Treasury notes are near cheapest in two years relative to stocks

All eyes on economy

Treasuries were near the cheapest level in two years relative to U.S. stocks as investors weigh whether the world’s largest economy is growing fast enough to prompt the Federal Reserve to taper monetary stimulus.

Ten-year yields were set for a weekly decline before Fed Governor Jeremy Stein speaks today. Yields fell for a second day yesterday when New York Fed Bank President William C. Dudley said policy makers may prolong asset purchases. Rates on 10-year Treasury notes exceeded the estimated dividend yield on the Standard & Poor’s 500 Index by 41 basis points on June 25, the most since August 2011, and was at 31 points yesterday, according to data compiled by Bloomberg.

“Treasury yields have risen too much,” said Makoto Suzuki, a senior bond strategist at Okasan Securities Co. in Tokyo. “The stock market appears to be too optimistic about the U.S. economic outlook.”

The 10-year yield was little changed at 2.48 percent as of 9:43 a.m. in Tokyo. It has declined five basis points since June 21, poised for the biggest weekly slide since the period ended April 5. The 1.75 percent security due in May 2023 traded at 93 20/32, according to Bloomberg Bond Trader prices.

The yield on Japan’s benchmark 10-year bond fell one basis point to 0.825 percent in Tokyo.

The U.S. 10-year yield has risen 35 basis points this month and jumped 63 basis points this quarter, the biggest advance since December 2010.
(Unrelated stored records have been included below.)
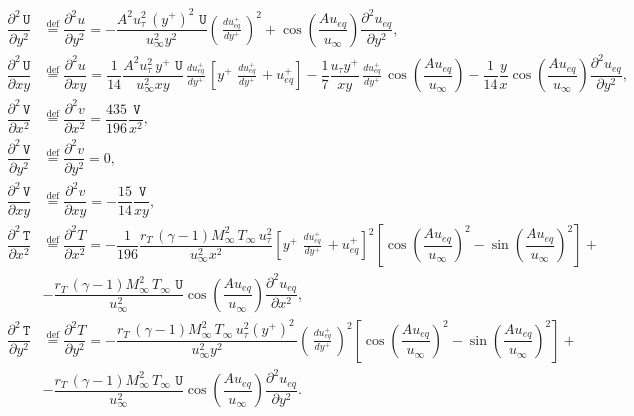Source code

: \documentclass[10pt]{article}
\newcommand{\diff}[2] {\dfrac{\partial #1}{\partial #2}}
\newcommand{\U}{\,\mathtt{U}}
\newcommand{\V}{\,\mathtt{V}}
\newcommand{\T}{\,\mathtt{T}}
\newcommand{\Dueqplusyplus}{\, \frac{du_{eq}^+}{dy^+}\,}
\begin{document}
\begin{equation}
\begin{split}
\diff{^2\U}{y^2} &\stackrel{\text{def}}{=} \diff{^2 u}{y^2}= -\dfrac{ A^2  u_{\tau}^2 \, (y^{+})^2 \,  \U}{u_{\infty}^2 y^2}\left(\Dueqplusyplus\right)^2 + \cos\left(\dfrac{A u_{eq}}{u_{\infty}}\right)\diff{^2u_{eq}}{y^2} , \\  
%
%
\diff{^2\U}{xy} &\stackrel{\text{def}}{=} \diff{^2 u}{xy} = \dfrac{1}{14} \dfrac{ A^2 u_{\tau}^2 \, y^{+} \, \U}{u_{\infty}^2 x y}  \Dueqplusyplus\left[y^{+} \, \Dueqplusyplus+u_{eq}^{+}\right]-\dfrac{1}{7}  \dfrac{u_{\tau} y^{+}}{x y} \Dueqplusyplus \cos\left(\dfrac{A u_{eq}}{u_{\infty}}\right) -\dfrac{1}{14} \dfrac{ y}{x} \cos\left(\dfrac{A u_{eq}}{u_{\infty}}\right)  \diff{^2u_{eq}}{y^2}, \\
%
\diff{^2\V}{x^2} &\stackrel{\text{def}}{=}\diff{^2 v}{x^2}= \dfrac{435}{196} \dfrac{\V}{x^2} ,\\
%
\diff{^2\V}{y^2} &\stackrel{\text{def}}{=}\diff{^2 v}{y^2}= 0, \\  
%
\diff{^2\V}{xy} &\stackrel{\text{def}}{=}\diff{^2 v}{xy}= -\dfrac{15}{14} \dfrac{\V}{xy},\\  
%
\diff{^2\T}{x^2} &\stackrel{\text{def}}{=}\diff{^2 T}{x^2}= -\dfrac{1}{196} \dfrac{ r_T \, (\gamma-1) M_{\infty}^2 \, T_{\infty} \,  u_{\tau}^2}{u_{\infty}^2 x^2}\left[y^{+} \, \Dueqplusyplus + u_{eq}^{+}\right]^2  \left[\cos\left(\dfrac{A u_{eq}}{u_{\infty}}\right)^2-\sin\left(\dfrac{A u_{eq}}{u_{\infty}}\right)^2\right]+\\
  &- \dfrac{r_T \, (\gamma-1) M_{\infty}^2 \, T_{\infty} \,  \U}{u_{\infty}^2}\cos\left(\dfrac{A u_{eq}}{u_{\infty}}\right) \diff{^2u_{eq}}{x^2} , \\
\diff{^2\T}{y^2} &\stackrel{\text{def}}{=}\diff{^2 T}{y^2}= - \dfrac{r_T \, (\gamma-1) M_{\infty}^2 \, T_{\infty} \, u_{\tau}^2(y^{+})^2 \,  }{u_{\infty}^2 y^2}\left(\Dueqplusyplus\right)^2  \left[\cos\left(\dfrac{A u_{eq}}{u_{\infty}}\right)^2-\sin\left(\dfrac{A u_{eq}}{u_{\infty}}\right)^2\right]+\\
  &-\dfrac{ r_T \, (\gamma-1) M_{\infty}^2 \, T_{\infty} \,  \U}{u_{\infty}^2}\cos\left(\dfrac{A u_{eq}}{u_{\infty}}\right) \diff{^2u_{eq}}{y^2}.
%
\end{split}
\end{equation}
\end{document}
A report today is forecast to show U.S. consumer confidence was better than initially estimated in June. The Thomson Reuters/University of Michigan index of consumer sentiment was at 83 in June, compared with a prior reading of 82.7 for the month, according to the median estimate of economists in a Bloomberg News survey. The gauge was still lower than the six- year high of 84.5 reached in May.

The MNI Chicago Report’s business barometer fell to 55 in June from 58.7 the previous month, according to a separate poll, remaining above the 50 level that signals expansion.